Search the data below for the string "passing" and copy all lines where it shows up.

→ Extracted records:

########################################

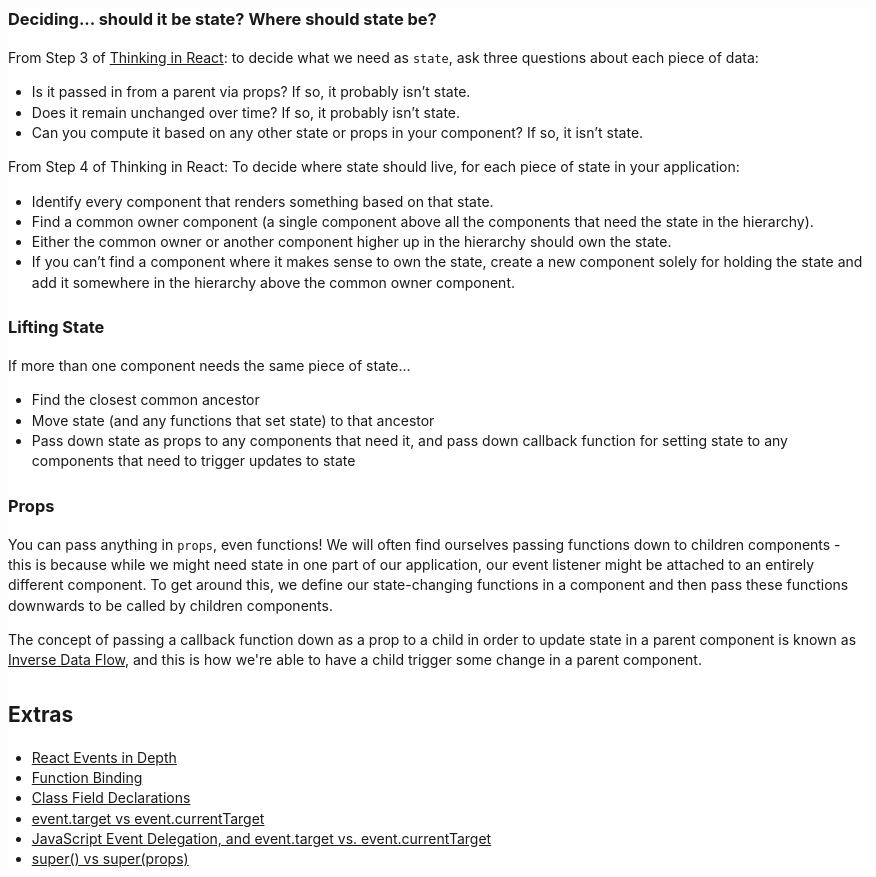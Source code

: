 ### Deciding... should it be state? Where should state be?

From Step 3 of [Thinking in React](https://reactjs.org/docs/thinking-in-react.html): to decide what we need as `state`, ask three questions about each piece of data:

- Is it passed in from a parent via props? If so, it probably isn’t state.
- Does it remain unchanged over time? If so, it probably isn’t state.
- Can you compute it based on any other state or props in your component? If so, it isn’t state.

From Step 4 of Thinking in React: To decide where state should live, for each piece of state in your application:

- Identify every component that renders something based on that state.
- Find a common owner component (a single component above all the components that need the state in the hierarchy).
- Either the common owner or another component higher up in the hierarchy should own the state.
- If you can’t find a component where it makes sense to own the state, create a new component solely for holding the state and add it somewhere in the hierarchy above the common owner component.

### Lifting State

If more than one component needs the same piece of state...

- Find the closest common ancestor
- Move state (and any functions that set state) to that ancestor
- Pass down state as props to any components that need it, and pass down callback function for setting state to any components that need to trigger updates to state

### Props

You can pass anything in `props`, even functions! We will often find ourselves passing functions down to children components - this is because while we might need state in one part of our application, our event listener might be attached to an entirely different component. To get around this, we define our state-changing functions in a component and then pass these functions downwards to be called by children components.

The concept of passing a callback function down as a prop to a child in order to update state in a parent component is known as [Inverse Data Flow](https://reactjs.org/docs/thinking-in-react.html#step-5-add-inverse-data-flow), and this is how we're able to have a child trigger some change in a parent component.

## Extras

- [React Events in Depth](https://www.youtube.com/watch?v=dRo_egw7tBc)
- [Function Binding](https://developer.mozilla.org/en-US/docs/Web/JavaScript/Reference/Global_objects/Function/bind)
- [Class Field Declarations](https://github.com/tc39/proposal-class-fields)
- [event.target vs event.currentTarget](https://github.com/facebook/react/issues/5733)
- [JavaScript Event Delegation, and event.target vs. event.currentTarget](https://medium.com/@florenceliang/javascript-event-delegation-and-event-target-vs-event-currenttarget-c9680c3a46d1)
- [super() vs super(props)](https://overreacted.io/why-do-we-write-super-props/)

########################################

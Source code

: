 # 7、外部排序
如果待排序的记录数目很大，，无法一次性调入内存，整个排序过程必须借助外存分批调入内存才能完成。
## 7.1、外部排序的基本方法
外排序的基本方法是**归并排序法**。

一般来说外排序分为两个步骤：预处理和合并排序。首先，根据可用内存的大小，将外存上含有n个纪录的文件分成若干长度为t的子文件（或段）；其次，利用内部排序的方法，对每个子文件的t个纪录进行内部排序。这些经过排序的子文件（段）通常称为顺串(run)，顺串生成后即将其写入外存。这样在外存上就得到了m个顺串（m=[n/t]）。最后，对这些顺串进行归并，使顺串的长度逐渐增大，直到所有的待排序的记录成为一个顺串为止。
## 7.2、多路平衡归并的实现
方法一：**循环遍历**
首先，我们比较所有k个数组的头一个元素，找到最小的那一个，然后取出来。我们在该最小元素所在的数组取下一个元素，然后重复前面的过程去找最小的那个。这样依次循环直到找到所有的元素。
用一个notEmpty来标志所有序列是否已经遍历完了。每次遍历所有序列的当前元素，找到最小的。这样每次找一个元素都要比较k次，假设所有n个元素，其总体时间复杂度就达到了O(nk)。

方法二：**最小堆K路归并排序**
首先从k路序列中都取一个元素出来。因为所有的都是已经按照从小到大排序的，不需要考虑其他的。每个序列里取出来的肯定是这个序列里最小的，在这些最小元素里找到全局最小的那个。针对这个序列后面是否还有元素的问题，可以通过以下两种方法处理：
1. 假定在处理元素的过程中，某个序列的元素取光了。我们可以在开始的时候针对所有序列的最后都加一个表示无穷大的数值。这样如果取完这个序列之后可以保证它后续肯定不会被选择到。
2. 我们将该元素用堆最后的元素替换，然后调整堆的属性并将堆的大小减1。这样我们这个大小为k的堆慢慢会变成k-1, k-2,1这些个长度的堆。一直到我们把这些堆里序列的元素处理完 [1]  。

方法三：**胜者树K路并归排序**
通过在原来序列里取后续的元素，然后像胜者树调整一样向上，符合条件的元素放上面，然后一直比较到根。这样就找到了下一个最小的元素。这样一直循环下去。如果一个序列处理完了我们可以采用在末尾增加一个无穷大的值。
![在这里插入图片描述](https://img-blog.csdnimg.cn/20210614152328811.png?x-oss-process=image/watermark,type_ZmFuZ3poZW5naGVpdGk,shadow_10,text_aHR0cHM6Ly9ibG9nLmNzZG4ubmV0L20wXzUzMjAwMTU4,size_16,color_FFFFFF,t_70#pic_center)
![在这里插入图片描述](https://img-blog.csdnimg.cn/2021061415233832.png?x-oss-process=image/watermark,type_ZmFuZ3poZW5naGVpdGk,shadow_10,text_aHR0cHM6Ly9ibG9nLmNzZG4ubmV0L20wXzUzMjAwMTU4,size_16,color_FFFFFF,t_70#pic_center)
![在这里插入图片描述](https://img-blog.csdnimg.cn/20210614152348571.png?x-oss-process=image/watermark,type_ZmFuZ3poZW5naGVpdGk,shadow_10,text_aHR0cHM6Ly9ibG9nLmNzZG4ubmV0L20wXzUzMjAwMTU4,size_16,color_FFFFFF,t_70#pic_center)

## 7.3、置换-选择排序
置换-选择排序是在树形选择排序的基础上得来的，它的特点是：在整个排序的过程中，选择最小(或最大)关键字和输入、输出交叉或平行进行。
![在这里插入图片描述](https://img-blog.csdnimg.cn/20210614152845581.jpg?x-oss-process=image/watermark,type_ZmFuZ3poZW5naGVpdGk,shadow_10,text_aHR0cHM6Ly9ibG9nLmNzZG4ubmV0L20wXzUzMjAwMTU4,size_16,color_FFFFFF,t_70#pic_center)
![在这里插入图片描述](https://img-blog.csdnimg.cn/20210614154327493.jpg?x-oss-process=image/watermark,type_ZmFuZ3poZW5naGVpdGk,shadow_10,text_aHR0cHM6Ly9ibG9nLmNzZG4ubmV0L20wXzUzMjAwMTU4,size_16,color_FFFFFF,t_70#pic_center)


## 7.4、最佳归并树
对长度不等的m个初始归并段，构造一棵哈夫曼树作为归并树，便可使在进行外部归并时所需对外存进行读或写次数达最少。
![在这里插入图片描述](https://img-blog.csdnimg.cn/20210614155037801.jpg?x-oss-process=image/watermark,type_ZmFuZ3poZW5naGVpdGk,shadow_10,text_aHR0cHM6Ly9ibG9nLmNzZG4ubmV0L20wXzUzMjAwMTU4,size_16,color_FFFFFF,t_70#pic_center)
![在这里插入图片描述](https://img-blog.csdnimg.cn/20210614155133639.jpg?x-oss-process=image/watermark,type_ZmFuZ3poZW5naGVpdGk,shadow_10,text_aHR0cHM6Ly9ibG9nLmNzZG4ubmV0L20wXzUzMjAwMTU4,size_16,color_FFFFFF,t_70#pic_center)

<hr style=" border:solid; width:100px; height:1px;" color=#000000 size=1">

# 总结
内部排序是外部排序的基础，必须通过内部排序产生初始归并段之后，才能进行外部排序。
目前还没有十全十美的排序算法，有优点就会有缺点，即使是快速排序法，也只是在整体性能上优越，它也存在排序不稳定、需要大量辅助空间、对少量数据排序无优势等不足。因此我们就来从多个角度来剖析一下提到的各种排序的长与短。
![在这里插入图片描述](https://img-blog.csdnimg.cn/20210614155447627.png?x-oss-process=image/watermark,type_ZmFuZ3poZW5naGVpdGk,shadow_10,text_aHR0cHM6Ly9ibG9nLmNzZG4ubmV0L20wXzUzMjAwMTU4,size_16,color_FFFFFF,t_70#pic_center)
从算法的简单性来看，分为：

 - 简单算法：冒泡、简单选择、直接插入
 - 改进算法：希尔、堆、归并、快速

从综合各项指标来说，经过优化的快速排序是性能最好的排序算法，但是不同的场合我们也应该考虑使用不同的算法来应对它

########################################

→ Reply:
You can pass anything in `props`, even functions! We will often find ourselves passing functions down to children components - this is because while we might need state in one part of our application, our event listener might be attached to an entirely different component. To get around this, we define our state-changing functions in a component and then pass these functions downwards to be called by children components.
The concept of passing a callback function down as a prop to a child in order to update state in a parent component is known as [Inverse Data Flow](https://reactjs.org/docs/thinking-in-react.html#step-5-add-inverse-data-flow), and this is how we're able to have a child trigger some change in a parent component.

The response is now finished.